Celebration Rock is the second studio album by Canadian rock duo Japandroids, released on June 5, 2012, by Polyvinyl. Recorded in Vancouver with Post-Nothing engineer Jesse Gander, the band aspired to capture the spirit and energy of their live shows, thus forgoing standard studio techniques such as double tracking and overdubbing, while consciously taking into account the perceived reaction of their audience to hearing the songs live in concert.

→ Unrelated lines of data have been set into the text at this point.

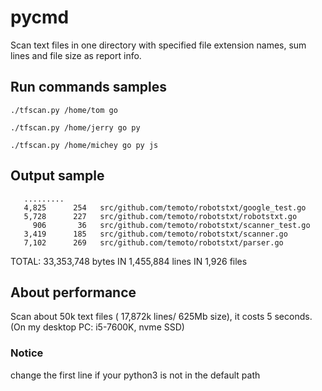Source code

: # pycmd

Scan text files in one directory with specified file extension names, sum lines and file size as report info.


## Run commands samples

    ./tfscan.py /home/tom go
    
    ./tfscan.py /home/jerry go py
    
    ./tfscan.py /home/michey go py js

## Output sample
       .........
       4,825      254	src/github.com/temoto/robotstxt/google_test.go
       5,728      227	src/github.com/temoto/robotstxt/robotstxt.go
         906       36	src/github.com/temoto/robotstxt/scanner_test.go
       3,419      185	src/github.com/temoto/robotstxt/scanner.go
       7,102      269	src/github.com/temoto/robotstxt/parser.go
TOTAL: 33,353,748 bytes IN 1,455,884 lines IN 1,926 files


## About performance

Scan about 50k text files ( 17,872k lines/ 625Mb size), it costs 5 seconds.
(On my desktop PC: i5-7600K,  nvme SSD)


### Notice
change the first line if your python3 is not in the default path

The album was released to widespread acclaim from critics, who praised its blending of classic rock and punk rock influences. The Globe and Mail named it the best Canadian album of 2012, while CBC declared it the best rock album of the year, later ranking it #91 on its list of The 100 Greatest Canadian Albums Ever. The album was also well received internationally, with Rolling Stone calling it one of The 10 Coolest Summer Albums of All Time, and Spin naming the duo Band of the Year. Pitchfork later recognized Celebration Rock as one of best albums of the 2010s, describing it as "the most beautiful, life-affirming rock record of the decade".

Background
Japandroids toured extensively in support of their first album, performing over 200 shows in more than 20 countries between June 2009 and October 2010. Following two New Year's shows December 31 and January 1 at Schubas Tavern in Chicago, the band decided to discontinue touring in support of Post-Nothing, and return to Vancouver to begin work on a new album.

After taking the bulk of 2011 off to work on new material, Japandroids revealed that they would tour North America with Bass Drum of Death throughout August and September playing primarily smaller, intimate venues in order to test out their new material prior to the recording of their second album. During these shows, the band debuted several new songs including "Fire's Highway,"", "Adrenaline Nightshift", and "Evil's Sway".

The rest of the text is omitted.